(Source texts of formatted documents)
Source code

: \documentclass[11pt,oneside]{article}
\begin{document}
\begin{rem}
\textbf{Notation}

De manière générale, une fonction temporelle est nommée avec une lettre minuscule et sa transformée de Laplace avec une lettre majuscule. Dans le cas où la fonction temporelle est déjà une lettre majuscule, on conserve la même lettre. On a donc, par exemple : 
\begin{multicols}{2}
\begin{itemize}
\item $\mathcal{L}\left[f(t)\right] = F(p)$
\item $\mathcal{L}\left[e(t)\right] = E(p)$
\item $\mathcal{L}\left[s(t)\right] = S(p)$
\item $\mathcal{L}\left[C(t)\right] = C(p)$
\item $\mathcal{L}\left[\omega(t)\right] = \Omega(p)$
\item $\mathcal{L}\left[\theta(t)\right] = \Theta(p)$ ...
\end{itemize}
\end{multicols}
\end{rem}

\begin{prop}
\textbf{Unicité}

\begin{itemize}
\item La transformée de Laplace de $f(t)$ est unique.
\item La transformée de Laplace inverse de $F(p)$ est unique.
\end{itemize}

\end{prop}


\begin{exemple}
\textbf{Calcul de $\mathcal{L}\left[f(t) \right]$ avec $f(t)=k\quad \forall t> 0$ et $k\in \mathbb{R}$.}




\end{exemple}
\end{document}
==
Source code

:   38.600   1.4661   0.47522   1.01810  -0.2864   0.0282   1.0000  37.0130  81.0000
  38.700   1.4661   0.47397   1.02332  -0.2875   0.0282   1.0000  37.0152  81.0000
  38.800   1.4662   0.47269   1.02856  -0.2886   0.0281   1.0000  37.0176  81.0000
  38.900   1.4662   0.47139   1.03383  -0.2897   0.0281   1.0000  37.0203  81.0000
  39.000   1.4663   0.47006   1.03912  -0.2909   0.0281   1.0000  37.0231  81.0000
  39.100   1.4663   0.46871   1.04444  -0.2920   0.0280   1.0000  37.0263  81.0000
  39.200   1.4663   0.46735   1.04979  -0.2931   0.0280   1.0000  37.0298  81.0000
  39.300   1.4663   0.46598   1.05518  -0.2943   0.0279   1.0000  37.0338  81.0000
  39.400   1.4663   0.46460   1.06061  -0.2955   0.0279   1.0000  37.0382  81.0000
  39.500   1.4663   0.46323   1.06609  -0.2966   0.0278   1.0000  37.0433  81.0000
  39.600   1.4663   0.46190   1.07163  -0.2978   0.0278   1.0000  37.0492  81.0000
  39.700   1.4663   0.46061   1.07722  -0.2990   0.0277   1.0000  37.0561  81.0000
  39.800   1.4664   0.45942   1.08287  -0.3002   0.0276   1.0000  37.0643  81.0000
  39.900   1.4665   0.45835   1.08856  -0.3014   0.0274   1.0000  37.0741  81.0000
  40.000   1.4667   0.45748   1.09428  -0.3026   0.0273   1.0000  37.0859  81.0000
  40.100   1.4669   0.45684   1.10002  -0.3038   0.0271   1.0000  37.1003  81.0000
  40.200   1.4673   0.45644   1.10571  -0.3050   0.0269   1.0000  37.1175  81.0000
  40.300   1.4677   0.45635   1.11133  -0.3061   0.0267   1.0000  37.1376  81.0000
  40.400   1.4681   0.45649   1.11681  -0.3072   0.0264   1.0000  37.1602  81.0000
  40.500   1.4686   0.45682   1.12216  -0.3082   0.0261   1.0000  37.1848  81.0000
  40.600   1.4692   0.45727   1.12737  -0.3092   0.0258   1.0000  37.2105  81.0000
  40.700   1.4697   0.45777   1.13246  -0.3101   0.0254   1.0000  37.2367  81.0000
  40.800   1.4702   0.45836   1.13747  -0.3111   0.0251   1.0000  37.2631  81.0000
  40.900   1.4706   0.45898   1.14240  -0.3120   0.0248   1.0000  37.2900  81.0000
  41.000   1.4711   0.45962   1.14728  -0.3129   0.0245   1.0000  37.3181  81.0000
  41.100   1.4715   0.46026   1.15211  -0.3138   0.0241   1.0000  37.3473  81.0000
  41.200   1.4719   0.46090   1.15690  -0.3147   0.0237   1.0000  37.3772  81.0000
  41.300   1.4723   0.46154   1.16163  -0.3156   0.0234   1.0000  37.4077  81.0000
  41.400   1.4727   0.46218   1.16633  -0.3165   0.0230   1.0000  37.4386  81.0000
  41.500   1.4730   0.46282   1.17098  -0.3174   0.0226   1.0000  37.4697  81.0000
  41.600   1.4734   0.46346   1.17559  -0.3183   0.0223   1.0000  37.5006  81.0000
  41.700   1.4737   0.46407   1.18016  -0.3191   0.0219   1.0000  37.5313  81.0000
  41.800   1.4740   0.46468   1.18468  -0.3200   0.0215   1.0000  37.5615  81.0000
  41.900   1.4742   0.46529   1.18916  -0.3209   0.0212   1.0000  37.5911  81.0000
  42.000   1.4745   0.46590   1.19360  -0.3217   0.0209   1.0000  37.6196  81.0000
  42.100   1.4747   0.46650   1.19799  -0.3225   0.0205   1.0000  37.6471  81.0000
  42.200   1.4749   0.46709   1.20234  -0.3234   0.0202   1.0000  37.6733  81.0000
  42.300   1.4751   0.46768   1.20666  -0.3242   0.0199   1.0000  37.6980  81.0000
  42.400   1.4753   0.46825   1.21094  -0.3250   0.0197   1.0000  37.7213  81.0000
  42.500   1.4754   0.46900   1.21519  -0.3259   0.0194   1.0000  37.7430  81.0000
--
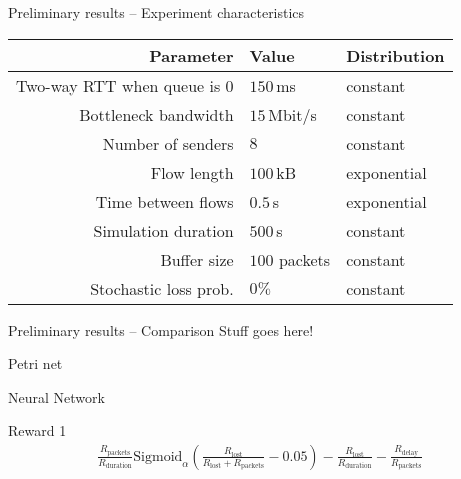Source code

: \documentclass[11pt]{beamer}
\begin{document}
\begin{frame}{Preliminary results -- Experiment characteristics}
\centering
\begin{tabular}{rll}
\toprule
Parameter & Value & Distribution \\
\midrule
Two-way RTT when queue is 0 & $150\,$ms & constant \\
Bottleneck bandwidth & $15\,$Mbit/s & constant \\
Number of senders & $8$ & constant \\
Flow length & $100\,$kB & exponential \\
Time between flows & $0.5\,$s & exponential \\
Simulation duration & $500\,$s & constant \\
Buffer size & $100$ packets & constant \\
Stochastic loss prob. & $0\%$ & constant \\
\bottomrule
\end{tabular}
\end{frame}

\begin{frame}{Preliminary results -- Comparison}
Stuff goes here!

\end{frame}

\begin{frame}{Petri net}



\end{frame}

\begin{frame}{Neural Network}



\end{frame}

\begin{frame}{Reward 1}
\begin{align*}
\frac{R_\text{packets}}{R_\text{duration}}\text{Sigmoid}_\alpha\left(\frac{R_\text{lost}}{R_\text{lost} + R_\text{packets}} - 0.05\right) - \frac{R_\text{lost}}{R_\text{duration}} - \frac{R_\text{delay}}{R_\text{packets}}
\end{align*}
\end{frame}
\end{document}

Assignment = Please tally the lines in the data above containing the string "left", and give the number alone.

Reply = 8